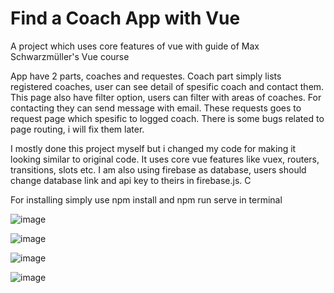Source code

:# Find a Coach App with Vue
A project which uses core features of vue with guide of Max Schwarzmüller's Vue course
 
App have 2 parts, coaches and requestes. Coach part simply lists registered coaches, user can see detail of spesific coach and contact them. This page also have filter option, users can filter with areas of coaches. For contacting they can send message with email. These requests goes to request page which spesific to logged coach. There is some bugs related to page routing, i will fix them later.
 
I mostly done this project myself but i changed my code for making it looking similar to original code. It uses core vue features like  vuex, routers, transitions, slots etc. I am also using firebase as database, users should change database link and api key to theirs in firebase.js. C

For installing simply use npm install and npm run serve in terminal

![image](https://user-images.githubusercontent.com/64266261/210182663-9c3dc312-e2e3-46e4-8b8a-84de49c3fec4.png)

![image](https://user-images.githubusercontent.com/64266261/210182967-6e8fc907-9551-4377-a28e-dd52e7f399af.png)

![image](https://user-images.githubusercontent.com/64266261/210182983-dbe31e53-1455-42f2-86f4-2873158ed08b.png)

![image](https://user-images.githubusercontent.com/64266261/210182670-cd4d3295-ec2c-4e3b-acf8-2ba6dc69f737.png)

→ WORK ITEM
Output every entry verbatim. Pictures do not belong in the copy.

→ SOLUTION BELOW
Source code

:# Find a Coach App with Vue
A project which uses core features of vue with guide of Max Schwarzmüller's Vue course
 
App have 2 parts, coaches and requestes. Coach part simply lists registered coaches, user can see detail of spesific coach and contact them. This page also have filter option, users can filter with areas of coaches. For contacting they can send message with email. These requests goes to request page which spesific to logged coach. There is some bugs related to page routing, i will fix them later.
 
I mostly done this project myself but i changed my code for making it looking similar to original code. It uses core vue features like  vuex, routers, transitions, slots etc. I am also using firebase as database, users should change database link and api key to theirs in firebase.js. C

For installing simply use npm install and npm run serve in terminal

![image](https://user-images.githubusercontent.com/64266261/210182663-9c3dc312-e2e3-46e4-8b8a-84de49c3fec4.png)

![image](https://user-images.githubusercontent.com/64266261/210182967-6e8fc907-9551-4377-a28e-dd52e7f399af.png)

![image](https://user-images.githubusercontent.com/64266261/210182983-dbe31e53-1455-42f2-86f4-2873158ed08b.png)

![image](https://user-images.githubusercontent.com/64266261/210182670-cd4d3295-ec2c-4e3b-acf8-2ba6dc69f737.png)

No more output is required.